**What the task requires:**
Give back the line in the listing below that contains "基于这个xa模式, 要依赖数据库事务的这么一种模式, 那么Tcc这个二阶段, 它其实是传统二阶段的改进版本." and all remaining lines, retyped exactly, through the last line.

**Data for the task:**
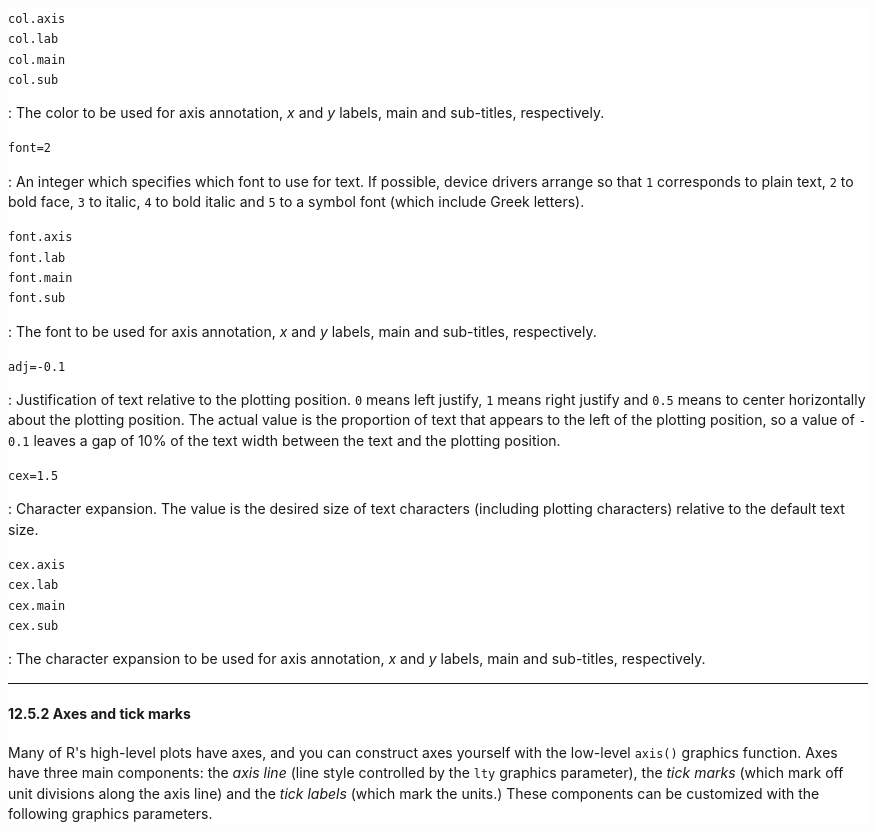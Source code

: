 `col.axis`\
`col.lab`\
`col.main`\
`col.sub`

: The color to be used for axis annotation, _x_ and _y_ labels, main
and sub-titles, respectively.

`font=2`

: An integer which specifies which font to use for text. If possible,
device drivers arrange so that `1` corresponds to plain text, `2` to
bold face, `3` to italic, `4` to bold italic and `5` to a symbol
font (which include Greek letters).

`font.axis`\
`font.lab`\
`font.main`\
`font.sub`

: The font to be used for axis annotation, _x_ and _y_ labels, main
and sub-titles, respectively.

`adj=-0.1`

: Justification of text relative to the plotting position. `0` means
left justify, `1` means right justify and `0.5` means to center
horizontally about the plotting position. The actual value is the
proportion of text that appears to the left of the plotting
position, so a value of `-0.1` leaves a gap of 10% of the text width
between the text and the plotting position.

`cex=1.5`

: Character expansion. The value is the desired size of text
characters (including plotting characters) relative to the default
text size.

`cex.axis`\
`cex.lab`\
`cex.main`\
`cex.sub`

: The character expansion to be used for axis annotation, _x_ and _y_
labels, main and sub-titles, respectively.

---

#### 12.5.2 Axes and tick marks

Many of R's high-level plots have axes, and you can construct axes
yourself with the low-level `axis()` graphics function. Axes have three
main components: the _axis line_ (line style controlled by the `lty`
graphics parameter), the _tick marks_ (which mark off unit divisions
along the axis line) and the _tick labels_ (which mark the units.) These
components can be customized with the following graphics parameters.
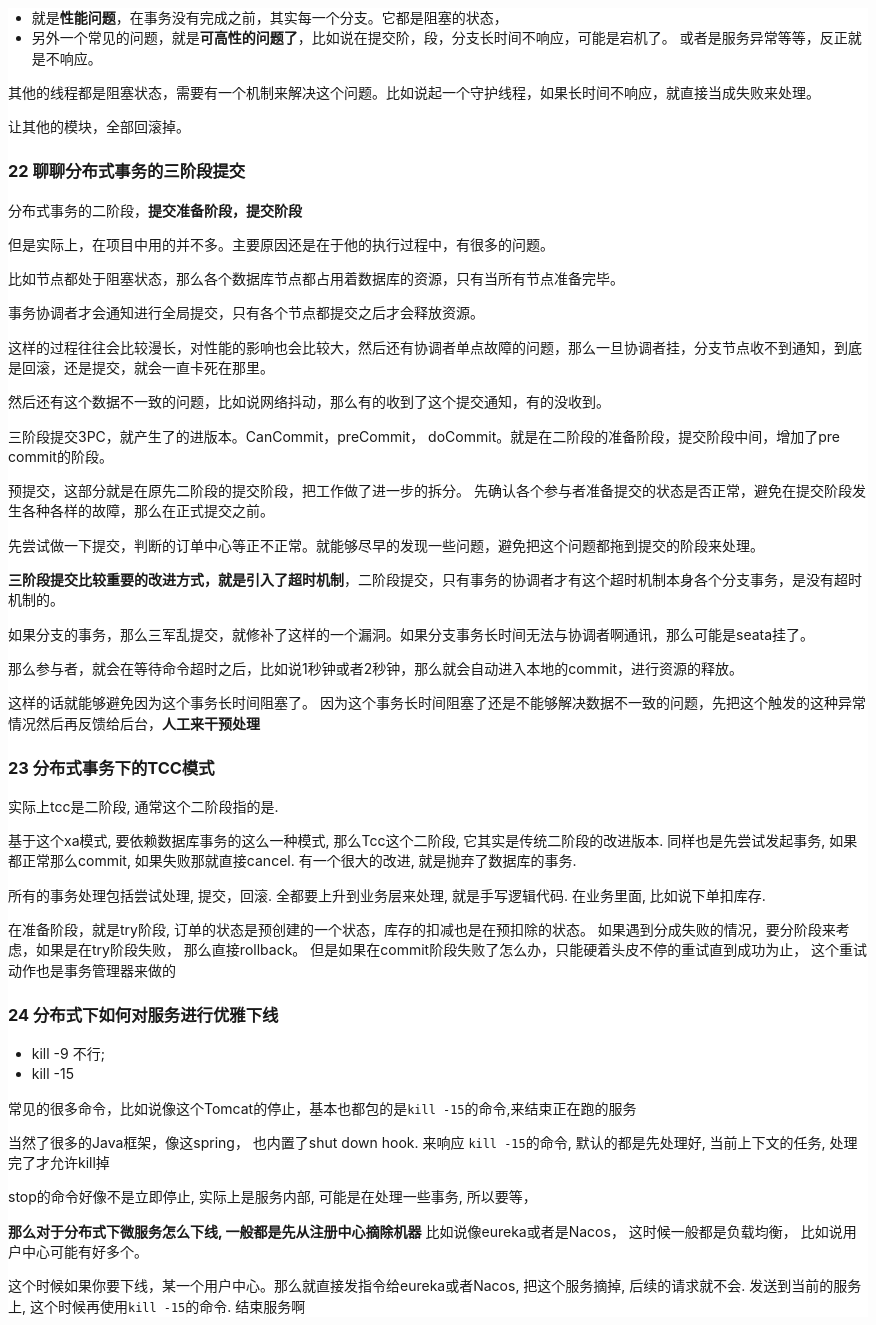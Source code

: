 * 就是**性能问题**，在事务没有完成之前，其实每一个分支。它都是阻塞的状态， 
* 另外一个常见的问题，就是**可高性的问题了**，比如说在提交阶，段，分支长时间不响应，可能是宕机了。 或者是服务异常等等，反正就是不响应。

其他的线程都是阻塞状态，需要有一个机制来解决这个问题。比如说起一个守护线程，如果长时间不响应，就直接当成失败来处理。 

让其他的模块，全部回滚掉。

### **22 聊聊分布式事务的三阶段提交**

分布式事务的二阶段，**提交准备阶段，提交阶段**

但是实际上，在项目中用的并不多。主要原因还是在于他的执行过程中，有很多的问题。

比如节点都处于阻塞状态，那么各个数据库节点都占用着数据库的资源，只有当所有节点准备完毕。 

事务协调者才会通知进行全局提交，只有各个节点都提交之后才会释放资源。 

这样的过程往往会比较漫长，对性能的影响也会比较大，然后还有协调者单点故障的问题，那么一旦协调者挂，分支节点收不到通知，到底是回滚，还是提交，就会一直卡死在那里。

然后还有这个数据不一致的问题，比如说网络抖动，那么有的收到了这个提交通知，有的没收到。

三阶段提交3PC，就产生了的进版本。CanCommit，preCommit， doCommit。就是在二阶段的准备阶段，提交阶段中间，增加了pre commit的阶段。 

预提交，这部分就是在原先二阶段的提交阶段，把工作做了进一步的拆分。 先确认各个参与者准备提交的状态是否正常，避免在提交阶段发生各种各样的故障，那么在正式提交之前。 

先尝试做一下提交，判断的订单中心等正不正常。就能够尽早的发现一些问题，避免把这个问题都拖到提交的阶段来处理。

**三阶段提交比较重要的改进方式，就是引入了超时机制**，二阶段提交，只有事务的协调者才有这个超时机制本身各个分支事务，是没有超时机制的。

如果分支的事务，那么三军乱提交，就修补了这样的一个漏洞。如果分支事务长时间无法与协调者啊通讯，那么可能是seata挂了。 

那么参与者，就会在等待命令超时之后，比如说1秒钟或者2秒钟，那么就会自动进入本地的commit，进行资源的释放。

这样的话就能够避免因为这个事务长时间阻塞了。 因为这个事务长时间阻塞了还是不能够解决数据不一致的问题，先把这个触发的这种异常情况然后再反馈给后台，**人工来干预处理**


### **23 分布式事务下的TCC模式**

实际上tcc是二阶段, 通常这个二阶段指的是. 

基于这个xa模式, 要依赖数据库事务的这么一种模式, 那么Tcc这个二阶段, 它其实是传统二阶段的改进版本. 同样也是先尝试发起事务, 如果都正常那么commit, 如果失败那就直接cancel. 有一个很大的改进, 就是抛弃了数据库的事务.

所有的事务处理包括尝试处理, 提交，回滚. 全都要上升到业务层来处理, 就是手写逻辑代码. 在业务里面, 比如说下单扣库存. 

在准备阶段，就是try阶段, 订单的状态是预创建的一个状态，库存的扣减也是在预扣除的状态。 如果遇到分成失败的情况，要分阶段来考虑，如果是在try阶段失败， 那么直接rollback。 但是如果在commit阶段失败了怎么办，只能硬着头皮不停的重试直到成功为止， 这个重试动作也是事务管理器来做的

### 24 分布式下如何对服务进行优雅下线

* kill -9 不行;
* kill -15 

常见的很多命令，比如说像这个Tomcat的停止，基本也都包的是`kill -15`的命令,来结束正在跑的服务

当然了很多的Java框架，像这spring， 也内置了shut down hook. 来响应 `kill -15`的命令, 默认的都是先处理好, 当前上下文的任务, 处理完了才允许kill掉

stop的命令好像不是立即停止, 实际上是服务内部, 可能是在处理一些事务, 所以要等，

**那么对于分布式下微服务怎么下线, 一般都是先从注册中心摘除机器** 比如说像eureka或者是Nacos， 这时候一般都是负载均衡， 比如说用户中心可能有好多个。 

这个时候如果你要下线，某一个用户中心。那么就直接发指令给eureka或者Nacos, 把这个服务摘掉, 后续的请求就不会. 发送到当前的服务上, 这个时候再使用`kill -15`的命令. 结束服务啊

**Written answer:**
基于这个xa模式, 要依赖数据库事务的这么一种模式, 那么Tcc这个二阶段, 它其实是传统二阶段的改进版本. 同样也是先尝试发起事务, 如果都正常那么commit, 如果失败那就直接cancel. 有一个很大的改进, 就是抛弃了数据库的事务.

所有的事务处理包括尝试处理, 提交，回滚. 全都要上升到业务层来处理, 就是手写逻辑代码. 在业务里面, 比如说下单扣库存. 

在准备阶段，就是try阶段, 订单的状态是预创建的一个状态，库存的扣减也是在预扣除的状态。 如果遇到分成失败的情况，要分阶段来考虑，如果是在try阶段失败， 那么直接rollback。 但是如果在commit阶段失败了怎么办，只能硬着头皮不停的重试直到成功为止， 这个重试动作也是事务管理器来做的

### 24 分布式下如何对服务进行优雅下线

* kill -9 不行;
* kill -15 

常见的很多命令，比如说像这个Tomcat的停止，基本也都包的是`kill -15`的命令,来结束正在跑的服务

当然了很多的Java框架，像这spring， 也内置了shut down hook. 来响应 `kill -15`的命令, 默认的都是先处理好, 当前上下文的任务, 处理完了才允许kill掉

stop的命令好像不是立即停止, 实际上是服务内部, 可能是在处理一些事务, 所以要等，

**那么对于分布式下微服务怎么下线, 一般都是先从注册中心摘除机器** 比如说像eureka或者是Nacos， 这时候一般都是负载均衡， 比如说用户中心可能有好多个。 

这个时候如果你要下线，某一个用户中心。那么就直接发指令给eureka或者Nacos, 把这个服务摘掉, 后续的请求就不会. 发送到当前的服务上, 这个时候再使用`kill -15`的命令. 结束服务啊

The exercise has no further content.